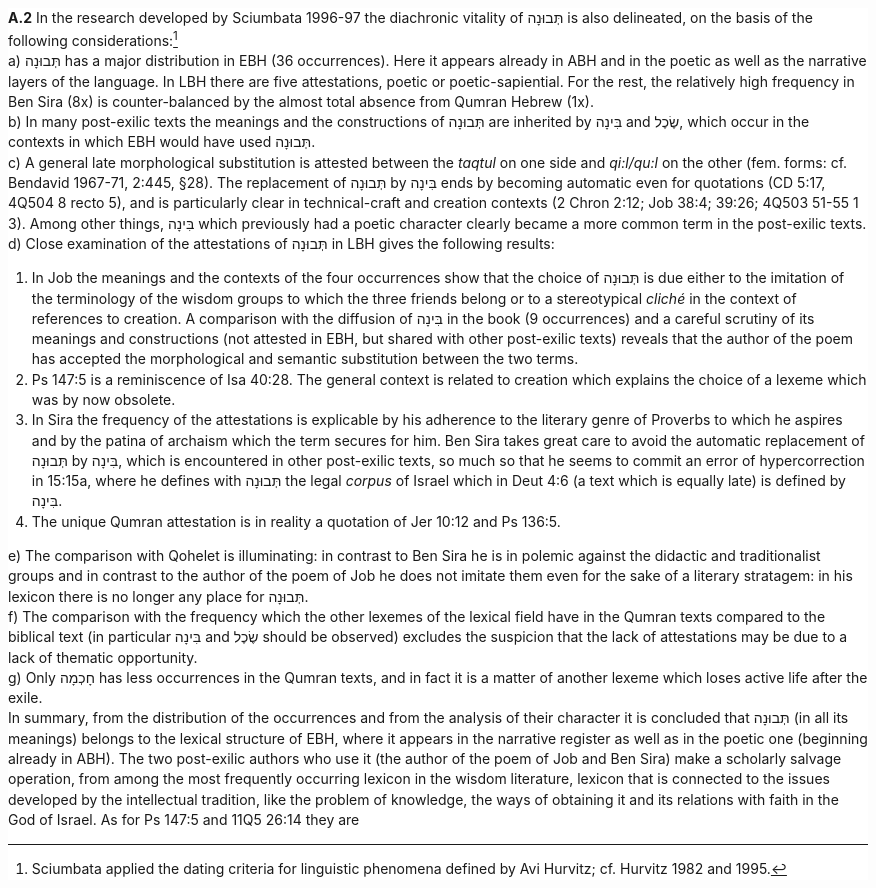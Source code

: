 <span id="LSFA2"><b> 
A.2</b></span> In the research developed by Sciumbata 1996-97 the diachronic vitality of <span dir="rtl">תְּבוּנָה</span> is also delineated, on the basis of the following considerations:[^7]   
a) <span dir="rtl">תְּבוּנָה</span> has a major distribution in EBH (36 occurrences). Here it appears already in ABH and in the poetic as well as the narrative layers of the language. In LBH there are five attestations, poetic or
poetic-sapiential. For the rest, the relatively high frequency in Ben Sira (8x) is counter-balanced by the almost total absence from Qumran Hebrew (1x).  
b) In many post-exilic texts the meanings and the constructions of <span dir="rtl">תְּבוּנָה</span> are inherited by <span dir="rtl">בִּינָה</span> and <span dir="rtl">שֶׂכֶל</span>, which occur in the contexts
in which EBH would have used <span dir="rtl">תְּבוּנָה</span>.  
c) A general late morphological substitution is attested between the <i>taqtul</i> on one side and <i>qi:l/qu:l</i> on the other (fem. forms: cf. Bendavid 1967-71, 2:445, §28). The replacement of <span dir="rtl">תְּבוּנָה</span> by <span dir="rtl">בִּינָה</span> ends by becoming automatic even for quotations (CD 5:17, 4Q504 8
recto 5), and is particularly clear in technical-craft and creation contexts (2 Chron 2:12; Job 38:4; 39:26; 4Q503 51-55 1 3). Among other
things, <span dir="rtl">בִּינָה</span> which previously had a poetic character clearly became a more common term in the post-exilic texts.   
d) Close examination of the attestations of <span dir="rtl">תְּבוּנָה</span> in LBH gives the following results:   

1. In Job the meanings and the contexts of the four occurrences show that the choice of <span dir="rtl">תְּבוּנָה</span> is due either to the imitation of the terminology of the wisdom groups to which the three friends belong or to a stereotypical <i>cliché</i> in the context of references to creation. A comparison with the diffusion of <span dir="rtl">בִּינָה</span> in the book (9 occurrences) and a careful scrutiny of its meanings and constructions (not attested in EBH, but shared with other post-exilic texts) reveals that the author of the poem has accepted the morphological and semantic substitution between the two terms.
2. Ps 147:5 is a reminiscence of Isa 40:28. The general context is related to creation which explains the choice of a lexeme which was by now obsolete. 
3. In Sira the frequency of the attestations is explicable by his adherence to the literary genre of Proverbs to which he aspires and by the patina of archaism which the term secures for him. Ben Sira takes great care to avoid the automatic replacement of <span dir="rtl">תְּבוּנָה</span> by <span dir="rtl">בִּינָה</span>, which is encountered in other post-exilic texts, so much so that he seems to commit an error of hypercorrection in 15:15a, where he defines with <span dir="rtl">תְּבוּנָה</span> the legal <i>corpus</i> of Israel which in Deut 4:6 (a text which is equally late) is defined by <span dir="rtl">בִּינָה</span>.
4. The unique Qumran attestation is in reality a quotation of Jer 10:12 and Ps 136:5.

e) The comparison with Qohelet is illuminating: in contrast to Ben Sira he is in polemic against the didactic and traditionalist groups and in contrast to the author of the poem of Job he does not imitate them even for the sake of a literary stratagem: in his lexicon there is no longer any place for <span dir="rtl">תְּבוּנָה</span>.  
f) The comparison with the frequency which the other lexemes of the lexical field have in the Qumran texts compared to the biblical text (in particular <span dir="rtl">בִּינָה</span> and <span dir="rtl">שֶׂכֶל</span> should be observed) excludes the suspicion that the lack of attestations may be due to a lack of thematic opportunity.  
g) Only <span dir="rtl">חָכְמָה</span> has less occurrences in the Qumran texts, and in fact it is a matter of another lexeme which loses active life after the exile.   
In summary, from the distribution of the occurrences and from the analysis of their character it is concluded that <span dir="rtl">תְּבוּנָה</span> (in all its meanings) belongs to the lexical structure of EBH, where it appears in the narrative register as well as in the poetic one (beginning already
in ABH). The two post-exilic authors who use it (the author of the poem of Job and Ben Sira) make a scholarly salvage operation, from among the most frequently occurring lexicon in the wisdom literature, lexicon that is connected to the issues developed by the intellectual tradition, like the problem of knowledge, the ways of obtaining it and its relations with faith in the God of Israel. As for Ps 147:5 and 11Q5 26:14 they are

[^1]: Cf. <i>BHS</i>; <i>HAL</i>, 1549; Harper 1905:395; Cathcart and Gordon 1989:58.
[^2]: Mandelkern erroneously gives the <span dir="rtl">ו</span> for Job 32:11 in his concordance.
[^3]: For the functional languages, see Sciumbata 1996-97:153-54; and the <a href="#Appendix">Appendix</a> above.
[^4]: Cf. Fox 1993:51, who discerns a reflexive meaning in the lexeme.
[^5]: Joüon-Muraoka, <i>GBH</i>, §125d; BDB, 108.
[^6]: Absent in HRCS<sup><small>1</small></sup> and noted in HRCS<sup><small>2</small></sup>.
[^7]: Sciumbata applied the dating criteria for linguistic phenomena defined by Avi Hurvitz; cf. Hurvitz 1982 and 1995.
[^8]: Already the Babylonian Talmud, <i>Berakot</i> 55a, made a connection between the three gifts made by God to Bezalel and the same three qualities which according to Prov 3:19-20 God displayed at the moment of creation; see also Rashi on Prov 3:19.
[^9]: Whybray (1974) seems undecided: on p 138 he speaks of ‘manual skill’, while on p 139 of ‘creative skill such as that of an artificer’.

=-=-=

▶ _Exercise brief_
Which of the lines in the data contain the string "Sciumbata"? Return each one.

▶ _Solution below_
A.2</b></span> In the research developed by Sciumbata 1996-97 the diachronic vitality of <span dir="rtl">תְּבוּנָה</span> is also delineated, on the basis of the following considerations:[^7]   
[^3]: For the functional languages, see Sciumbata 1996-97:153-54; and the <a href="#Appendix">Appendix</a> above.
[^7]: Sciumbata applied the dating criteria for linguistic phenomena defined by Avi Hurvitz; cf. Hurvitz 1982 and 1995.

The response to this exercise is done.